2. Defining The Patch Embedding Class
class PatchEmbedding(nn.Module):
"""
Splits the image into patches and embeds them.
Args:
img_size (int): Size of the image.
patch_size (int): Size of the patches.
in_channels (int): Number of input channels (3 for RGB).
emb_dim (int): Embedding dimension.
Shape:
- Input: (batch_size, in_channels, img_size, img_size)
- Output: (batch_size, num_patches, emb_dim)
"""
def __init__(self, img_size, patch_size, in_channels=3, emb_dim=256):
super().__init__()
self.patch_size = patch_size
self.num_patches = (img_size // patch_size) ** 2
# Linear projection layer
self.linear_proj = nn.Linear(patch_size * patch_size * in_channels, emb_dim)
def forward(self, x):
"""
Forward pass for Patch embedding.
Args:
x: Input tensor of shape (batch_size, in_channels, img_size, img_size)
Returns:
Tensor of shape (batch_size, num_patches, emb_dim)
"""
batch_size, channels, height, width = x.shape
# Checks
assert height == width, "Input images must be square."
assert height % self.patch_size == 0, "Image dimensions must be divisible by the patch size."
# Converting image into patches
x = x.unfold(2, self.patch_size, self.patch_size)
x = x.unfold(3, self.patch_size, self.patch_size)
# x's shape: (batch_size, channels, num_patches_h, num_patches_w, patch_size, patch_size)
num_patches_h = x.size(2)
num_patches_w = x.size(3)
# Flattening the patches
x = x.permute(0, 2, 3, 1, 4, 5) # x's shape: (batch_size, num_patches_h, num_patches_w, channels, patch_size, patch_size)
x = x.reshape(batch_size, num_patches_h * num_patches_w, -1) # x's shape: (batch_size, num_patches, patch_size * patch_size * channels)
# Applying Linear projection to each patch
x = self.linear_proj(x) # x's shape: (batch_size, num_patches, emb_dim)
return x
3. Defining The Multi-head Self Attention Class
class MultiHeadSelfAttention(nn.Module):
"""
Multi-Head Self-Attention layer.
Args:
emb_dim (int): Embedding dimension.
num_heads (int): Number of attention heads.
Shape:
- Input: (batch_size, num_patches + 1 (or seq_len), emb_dim)

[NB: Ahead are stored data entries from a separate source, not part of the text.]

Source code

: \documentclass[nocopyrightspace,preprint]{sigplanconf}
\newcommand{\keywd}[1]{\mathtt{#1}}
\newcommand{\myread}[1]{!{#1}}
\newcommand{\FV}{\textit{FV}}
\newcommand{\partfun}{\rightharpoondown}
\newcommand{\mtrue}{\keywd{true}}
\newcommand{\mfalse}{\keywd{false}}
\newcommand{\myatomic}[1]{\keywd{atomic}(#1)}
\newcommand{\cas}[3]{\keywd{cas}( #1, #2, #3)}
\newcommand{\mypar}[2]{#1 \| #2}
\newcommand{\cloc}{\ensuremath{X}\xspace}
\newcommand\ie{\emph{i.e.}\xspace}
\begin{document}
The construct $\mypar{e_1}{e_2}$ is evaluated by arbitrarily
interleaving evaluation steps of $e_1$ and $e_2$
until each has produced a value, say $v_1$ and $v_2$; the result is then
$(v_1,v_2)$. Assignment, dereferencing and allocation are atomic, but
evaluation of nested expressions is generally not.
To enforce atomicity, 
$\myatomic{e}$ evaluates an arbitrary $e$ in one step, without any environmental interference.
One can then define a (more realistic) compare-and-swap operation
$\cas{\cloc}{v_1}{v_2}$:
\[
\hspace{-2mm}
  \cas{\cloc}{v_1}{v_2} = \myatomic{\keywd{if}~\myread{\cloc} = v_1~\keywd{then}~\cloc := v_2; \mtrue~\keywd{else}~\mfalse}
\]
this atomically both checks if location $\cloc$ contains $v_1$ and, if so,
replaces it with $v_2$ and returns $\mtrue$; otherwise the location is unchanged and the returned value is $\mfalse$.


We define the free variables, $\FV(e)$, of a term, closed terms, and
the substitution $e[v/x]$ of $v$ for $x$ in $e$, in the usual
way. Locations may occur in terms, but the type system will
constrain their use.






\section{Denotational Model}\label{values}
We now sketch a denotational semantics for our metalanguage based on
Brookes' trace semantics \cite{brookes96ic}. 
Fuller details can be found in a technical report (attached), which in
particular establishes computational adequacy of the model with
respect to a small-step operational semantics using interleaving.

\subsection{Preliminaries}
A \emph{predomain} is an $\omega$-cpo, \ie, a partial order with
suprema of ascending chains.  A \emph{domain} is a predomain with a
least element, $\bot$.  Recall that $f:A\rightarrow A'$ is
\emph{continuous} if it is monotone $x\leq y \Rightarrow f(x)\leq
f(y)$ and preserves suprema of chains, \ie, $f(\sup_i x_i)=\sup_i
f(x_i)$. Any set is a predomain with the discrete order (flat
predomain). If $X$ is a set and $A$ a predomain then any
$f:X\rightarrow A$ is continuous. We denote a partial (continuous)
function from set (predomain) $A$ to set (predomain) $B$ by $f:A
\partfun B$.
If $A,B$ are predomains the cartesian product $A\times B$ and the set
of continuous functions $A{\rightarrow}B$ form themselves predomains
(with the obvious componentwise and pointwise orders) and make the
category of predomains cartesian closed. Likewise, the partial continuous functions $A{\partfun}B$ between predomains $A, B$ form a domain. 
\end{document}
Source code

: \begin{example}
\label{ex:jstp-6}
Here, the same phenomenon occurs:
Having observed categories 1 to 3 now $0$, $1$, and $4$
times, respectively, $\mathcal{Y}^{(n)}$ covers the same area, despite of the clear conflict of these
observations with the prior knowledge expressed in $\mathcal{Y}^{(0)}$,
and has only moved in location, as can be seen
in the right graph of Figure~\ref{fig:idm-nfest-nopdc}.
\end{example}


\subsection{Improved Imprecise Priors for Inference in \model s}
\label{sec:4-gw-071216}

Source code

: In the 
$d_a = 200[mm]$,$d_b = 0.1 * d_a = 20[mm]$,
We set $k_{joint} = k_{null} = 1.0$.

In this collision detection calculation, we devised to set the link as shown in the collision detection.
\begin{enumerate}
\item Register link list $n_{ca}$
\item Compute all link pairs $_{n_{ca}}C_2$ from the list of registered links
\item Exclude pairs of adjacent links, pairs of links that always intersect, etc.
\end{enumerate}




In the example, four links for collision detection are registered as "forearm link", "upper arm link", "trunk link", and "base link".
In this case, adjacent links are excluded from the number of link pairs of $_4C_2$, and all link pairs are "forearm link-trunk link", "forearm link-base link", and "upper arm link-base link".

- Output: (batch_size, num_patches + 1 (or seq_len), emb_dim)
"""
def __init__(self, emb_dim, num_heads):
super().__init__()
assert emb_dim % num_heads == 0, "Embedding dimension must be divisible by num_heads."
self.num_heads = num_heads
self.head_dim = emb_dim // num_heads
# Scaling factor for attention scores
self.scale = self.head_dim ** -0.5
# Linear layer to compute queries, keys, and values in one operation
self.qkv = nn.Linear(emb_dim, emb_dim * 3)
# Final linear layer to project concatenated outputs
self.proj = nn.Linear(emb_dim, emb_dim)
def forward(self, x):
"""
Forward pass for multi-head self-attention.
Args:
x: Input tensor of shape (batch_size, seq_len, emb_dim)
Returns:
Output tensor of shape (batch_size, seq_len, emb_dim)
"""
batch_size, seq_len, emb_dim = x.shape
# Computing Queries, Keys, and Values
qkv = self.qkv(x)
# Splitting qkv into separate q, k, v tensors
qkv = qkv.reshape(batch_size, seq_len, 3, self.num_heads, self.head_dim)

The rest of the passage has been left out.